Thursday, April 26, 2018

A Long Way from Home by Peter Carey

With this new Booker-winning novel, Australian-born author Peter Carey has gone off the map. This story hinges on maps. After all, how could Mr. and Mrs. Bobs compete in the 1953 car rally around Australia without them?

Fifteen years of marriage and two kids later, Irene is still in love with the natty Titch. After the race, she sees her "born salesman" another way. As he poses with his companions "dressed like criminals and racecourse touts," his teeth are "a perfect echo of the Holden's grill."

Thinking he's German, the schoolteacher and radio show quiz champ next door suffers a "phantom homesickness." This lends "a distinctive colour" to his soul until he learns who his parents are. Discovering his true identity evokes "a searing pain." Panic washes over him "like sheet lightning."

Having just lost both his jobs, Willy agrees to be navigator for Mr and Mrs Bobs in the Redex race, and he does so for a time. The revelation of his undreamed-of origin takes place in remote Quamby Downs, where he's arrived apparently by chance. Finding himself related to "a mob of Aborigines," Willy too must learn to think another way. He does his best to understand and befriend his aboriginal relatives, though he's not yet confident Lochy (aka Dr. Battery) "would not hold me responsible for the sins of my biological father."
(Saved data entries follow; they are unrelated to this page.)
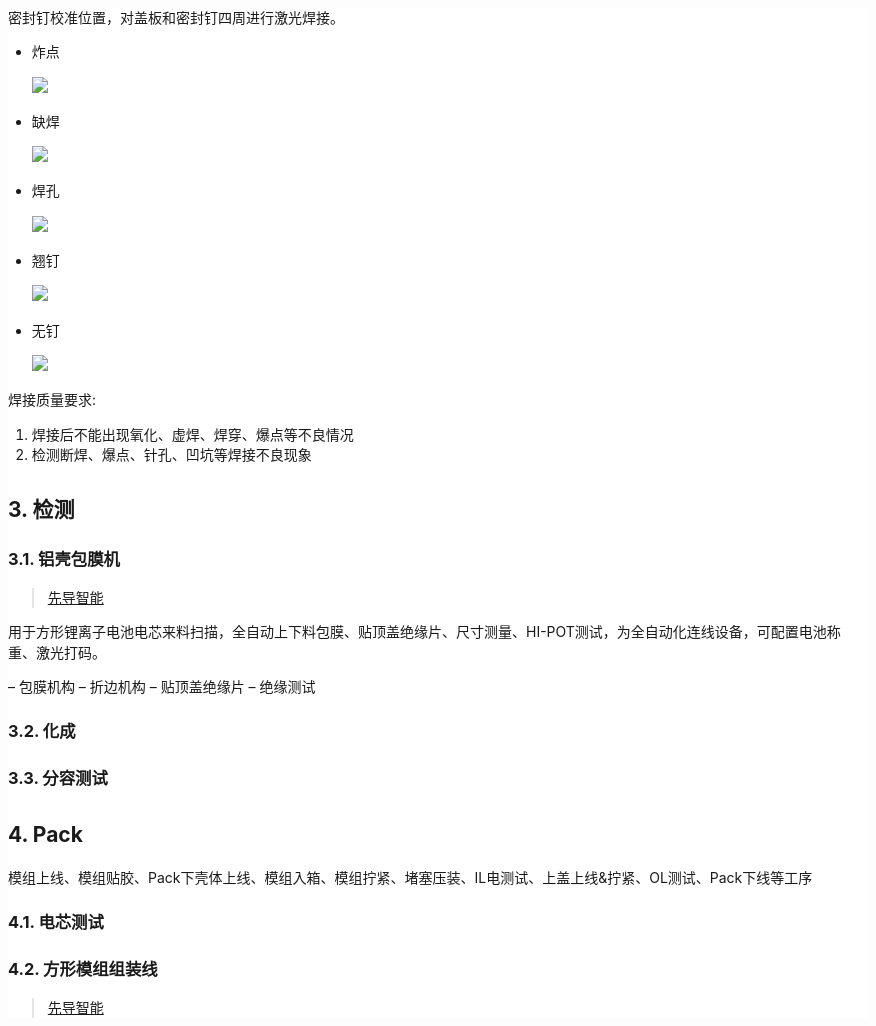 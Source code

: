 密封钉校准位置，对盖板和密封钉四周进行激光焊接。

+ 炸点

    ![](锂电池生产工艺/锂电池生产工艺-10.jpg)

+ 缺焊

    ![](锂电池生产工艺/锂电池生产工艺-11.jpg)

+ 焊孔

    ![](锂电池生产工艺/锂电池生产工艺-12.jpg)

+ 翘钉

    ![](锂电池生产工艺/锂电池生产工艺-11.jpg)

+ 无钉

    ![](锂电池生产工艺/锂电池生产工艺-9.jpg)

焊接质量要求:

1. 焊接后不能出现氧化、虚焊、焊穿、爆点等不良情况
2. 检测断焊、爆点、针孔、凹坑等焊接不良现象

## 3. 检测

### 3.1. 铝壳包膜机
> [先导智能](https://www.leadchina.cn/products/%e5%8c%85%e8%86%9c%e6%9c%ba-2/)

用于方形锂离子电池电芯来料扫描，全自动上下料包膜、贴顶盖绝缘片、尺寸测量、HI-POT测试，为全自动化连线设备，可配置电池称重、激光打码。

– 包膜机构
– 折边机构
– 贴顶盖绝缘片
– 绝缘测试

### 3.2. 化成

### 3.3. 分容测试

## 4. Pack

模组上线、模组贴胶、Pack下壳体上线、模组入箱、模组拧紧、堵塞压装、IL电测试、上盖上线&拧紧、OL测试、Pack下线等工序

### 4.1. 电芯测试

### 4.2. 方形模组组装线
> [先导智能](https://www.leadchina.cn/products/%e6%96%b9%e5%bd%a2%e6%a8%a1%e7%bb%84%e7%bb%84%e8%a3%85%e7%ba%bf/)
Willy is kept a virtual prisoner in Quamby Downs, all but forced to accept the job of teacher there. The school board pays him "twenty pounds a week to erase the past, to...make [the Aboriginals] as white as possible in the hopes that they would grow up as stock boys and house lubras and punkah wallahs." Instead, unbeknownst to his distant employers, Willy learns how to enter the map of the "blackfellahs." Even so, he wants nothing more than to escape back south to town life. Instead, a desperate bid to help someone else get away from Quamby brings trouble down on his own head.
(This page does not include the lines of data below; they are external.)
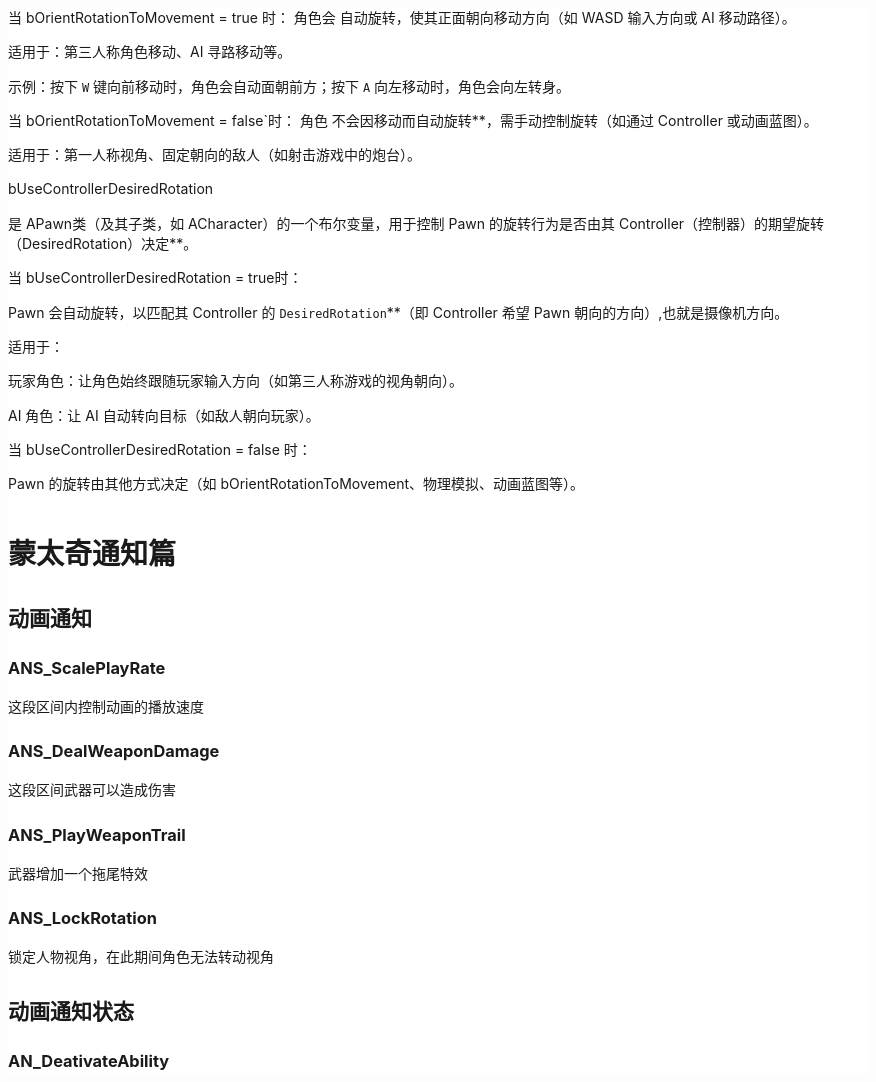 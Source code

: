 当 bOrientRotationToMovement = true 时：
角色会 自动旋转，使其正面朝向移动方向（如 WASD 输入方向或 AI 移动路径）。

适用于：第三人称角色移动、AI 寻路移动等。

示例：按下 `W` 键向前移动时，角色会自动面朝前方；按下 `A` 向左移动时，角色会向左转身。

当 bOrientRotationToMovement = false`时：
角色 不会因移动而自动旋转**，需手动控制旋转（如通过 Controller 或动画蓝图）。

适用于：第一人称视角、固定朝向的敌人（如射击游戏中的炮台）。

bUseControllerDesiredRotation

是 APawn类（及其子类，如 ACharacter）的一个布尔变量，用于控制 Pawn 的旋转行为是否由其 Controller（控制器）的期望旋转（DesiredRotation）决定**。

当 bUseControllerDesiredRotation = true时：

Pawn 会自动旋转，以匹配其 Controller 的 `DesiredRotation`**（即 Controller 希望 Pawn 朝向的方向）,也就是摄像机方向。

适用于：

玩家角色：让角色始终跟随玩家输入方向（如第三人称游戏的视角朝向）。

AI 角色：让 AI 自动转向目标（如敌人朝向玩家）。

当 bUseControllerDesiredRotation = false 时：

Pawn 的旋转由其他方式决定（如 bOrientRotationToMovement、物理模拟、动画蓝图等）。



# 蒙太奇通知篇

## 动画通知

### ANS_ScalePlayRate

这段区间内控制动画的播放速度

### ANS_DealWeaponDamage

这段区间武器可以造成伤害

### ANS_PlayWeaponTrail

武器增加一个拖尾特效

### ANS_LockRotation

锁定人物视角，在此期间角色无法转动视角

## 动画通知状态

### AN_DeativateAbility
By the end of the jaw-dropping story, the reader too must reassess, and think in new ways. Early on, certain details are dropped to prepare the way for the revelations to come. Where the sheep graze over vast tracts of land, once the plains were covered in shoulder-high kangaroo grass. As well as foreshadowing the Willy's discoveries on the road, this was for me a chilling echo the Canadian prairies before and after the buffalo were wiped out, the people displaced and subjected to brutal attempts at assimilation, and the land plowed up for farming.
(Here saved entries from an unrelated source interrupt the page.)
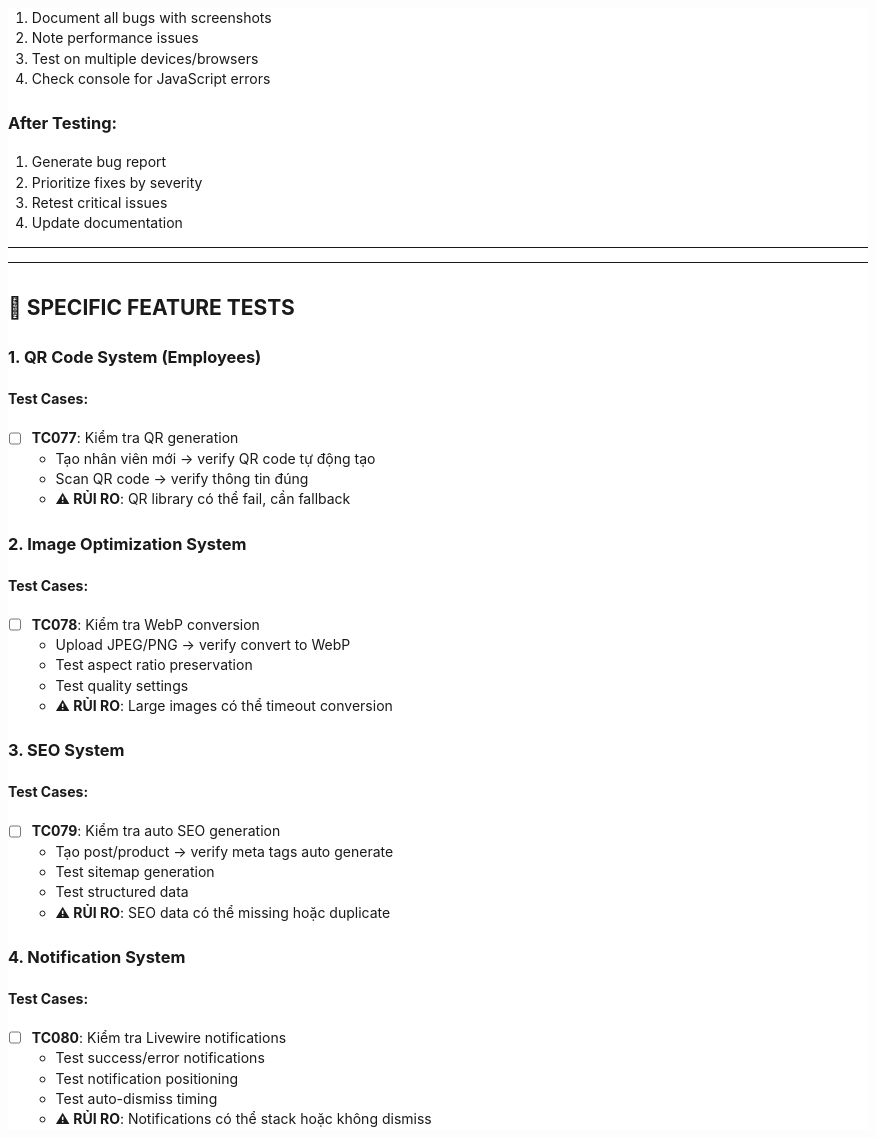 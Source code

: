1. Document all bugs with screenshots
2. Note performance issues
3. Test on multiple devices/browsers
4. Check console for JavaScript errors

### After Testing:

1. Generate bug report
2. Prioritize fixes by severity
3. Retest critical issues
4. Update documentation

---

---

## 🎯 SPECIFIC FEATURE TESTS

### 1. QR Code System (Employees)

#### Test Cases:

- [ ] **TC077**: Kiểm tra QR generation
  - Tạo nhân viên mới → verify QR code tự động tạo
  - Scan QR code → verify thông tin đúng
  - **⚠️ RỦI RO**: QR library có thể fail, cần fallback

### 2. Image Optimization System

#### Test Cases:

- [ ] **TC078**: Kiểm tra WebP conversion
  - Upload JPEG/PNG → verify convert to WebP
  - Test aspect ratio preservation
  - Test quality settings
  - **⚠️ RỦI RO**: Large images có thể timeout conversion

### 3. SEO System

#### Test Cases:

- [ ] **TC079**: Kiểm tra auto SEO generation
  - Tạo post/product → verify meta tags auto generate
  - Test sitemap generation
  - Test structured data
  - **⚠️ RỦI RO**: SEO data có thể missing hoặc duplicate

### 4. Notification System

#### Test Cases:

- [ ] **TC080**: Kiểm tra Livewire notifications
  - Test success/error notifications
  - Test notification positioning
  - Test auto-dismiss timing
  - **⚠️ RỦI RO**: Notifications có thể stack hoặc không dismiss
Told alternately through two engaging voices, this story rings with the deep truth that the best historic fiction can convey. Irene, the feisty 1950s housewife and mother who remains supportive of the vain and egoistic Titch came fully alive for me. She refuses to internalize the sexist and racist frontier society values that surround her, and her natural sympathy for the tragic figure of the shy and gentle Willy Bachuber brings her into conflict with her husband, who grows in confidence until he resembles his destructive and boastful father, whom Irene could never stand.

As Titch takes pride in his slick radio ad fame and devotes himself to earning more money through car and tire franchises, Irene finds herself unable to ignore Willy's tragic family situation. She can't forget the horrific discovery she made about Australia's history of colonization during the rally. In her own way, Irene comes to terms with her heavy knowledge and takes appropriate action.

This book is an excellent choice for anyone willing to open the lid on the violent history society has a way of keeping hidden. In the era of Reconciliation, the first and most necessary act is to witness the past on which our lives are founded.

I found this portrait of 1950s Australia chillingly evocative of the same era in Canada. As a young child in a prairie town, I felt the bewildering sting of knowing that adults around me disrespected people they didn't know for reasons of race and background. They spoke and behaved in ways I recognized instinctively as wrong.